In this day and age, a martial art’s effectiveness is pretty much determined by its practitioners’ performance in the octagon (namely, the Ultimate Fighting Championship).  Now, that’s honestly not a particularly bad way of judging a martial art, but it does leave a lot to be desired.  What if we judge a martial art just by sheer enjoyment?  And why can’t we?  You don’t see basketball players deriding golfers, and I enjoy Iaido for many of the same reasons as golfers.  So why should someone like me, an Iaido practitioner, catch flak from the MMA community.

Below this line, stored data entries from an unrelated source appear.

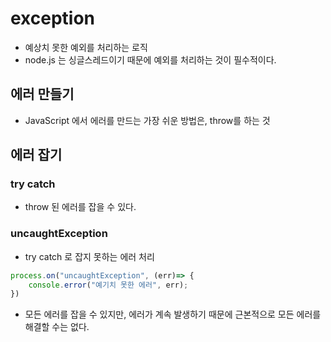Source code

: # exception

- 예상치 못한 예외를 처리하는 로직
- node.js 는 싱글스레드이기 때문에 예외를 처리하는 것이 필수적이다. 



## 에러 만들기

- JavaScript 에서 에러를 만드는 가장 쉬운 방법은, throw를 하는 것  



## 에러 잡기



### try catch

- throw 된 에러를 잡을 수 있다. 



### uncaughtException

- try catch 로 잡지 못하는 에러 처리

``` javascript
process.on("uncaughtException", (err)=> {
    console.error("예기치 못한 에러", err);
})
```

- 모든 에러를 잡을 수 있지만,  에러가 계속 발생하기 때문에 근본적으로 모든 에러를 해결할 수는 없다. 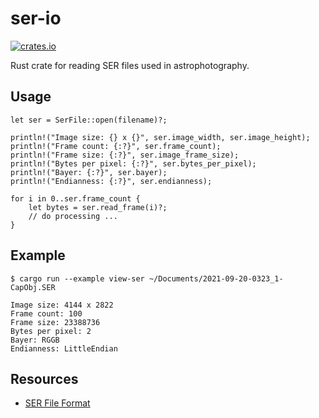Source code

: # ser-io

[![crates.io](https://img.shields.io/crates/v/riff-io.svg)](https://crates.io/crates/riff-io)

Rust crate for reading SER files used in astrophotography.

## Usage

```rust,no_run
let ser = SerFile::open(filename)?;

println!("Image size: {} x {}", ser.image_width, ser.image_height);
println!("Frame count: {:?}", ser.frame_count);
println!("Frame size: {:?}", ser.image_frame_size);
println!("Bytes per pixel: {:?}", ser.bytes_per_pixel);
println!("Bayer: {:?}", ser.bayer);
println!("Endianness: {:?}", ser.endianness);

for i in 0..ser.frame_count {
    let bytes = ser.read_frame(i)?;
    // do processing ...
}
```

## Example

```text,no_run
$ cargo run --example view-ser ~/Documents/2021-09-20-0323_1-CapObj.SER
 
Image size: 4144 x 2822
Frame count: 100
Frame size: 23388736
Bytes per pixel: 2
Bayer: RGGB
Endianness: LittleEndian
```

## Resources

- [SER File Format](http://www.grischa-hahn.homepage.t-online.de/astro/ser/)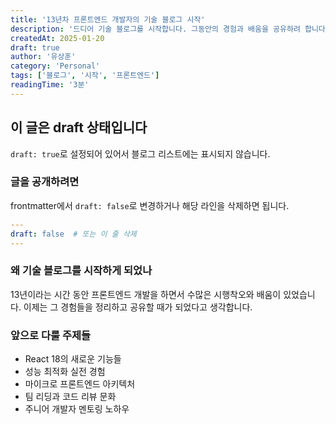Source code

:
 ```yaml
---
title: '13년차 프론트엔드 개발자의 기술 블로그 시작'
description: '드디어 기술 블로그를 시작합니다. 그동안의 경험과 배움을 공유하려 합니다.'
createdAt: 2025-01-20
draft: true
author: '유상훈'
category: 'Personal'
tags: ['블로그', '시작', '프론트엔드']
readingTime: '3분'
---
```


## 이 글은 draft 상태입니다

`draft: true`로 설정되어 있어서 블로그 리스트에는 표시되지 않습니다.

### 글을 공개하려면

frontmatter에서 `draft: false`로 변경하거나 해당 라인을 삭제하면 됩니다.

```yaml
---
draft: false  # 또는 이 줄 삭제
---
```

### 왜 기술 블로그를 시작하게 되었나

13년이라는 시간 동안 프론트엔드 개발을 하면서 수많은 시행착오와 배움이 있었습니다.
이제는 그 경험들을 정리하고 공유할 때가 되었다고 생각합니다.

### 앞으로 다룰 주제들

- React 18의 새로운 기능들
- 성능 최적화 실전 경험
- 마이크로 프론트엔드 아키텍처
- 팀 리딩과 코드 리뷰 문화
- 주니어 개발자 멘토링 노하우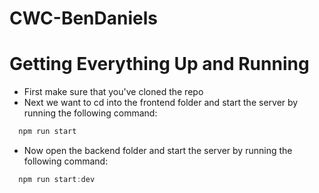 # CWC-BenDaniels

# Getting Everything Up and Running
- First make sure that you've cloned the repo
- Next we want to cd into the frontend folder and start the server by running the following command:
```javascript
  npm run start
```
- Now open the backend folder and start the server by running the following command:
```javascript
  npm run start:dev
```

There are a lot of ways to judge a martial art, yet many in the community seem to adhere to some dogmatic belief that there is only one metric for a martial art’s viability and only the best martial art (or maybe the top two or three) have any point in event existing.

This is known as a meritocracy, the holding of power by those selected on the basis of their ability.  In other words, only the best matter.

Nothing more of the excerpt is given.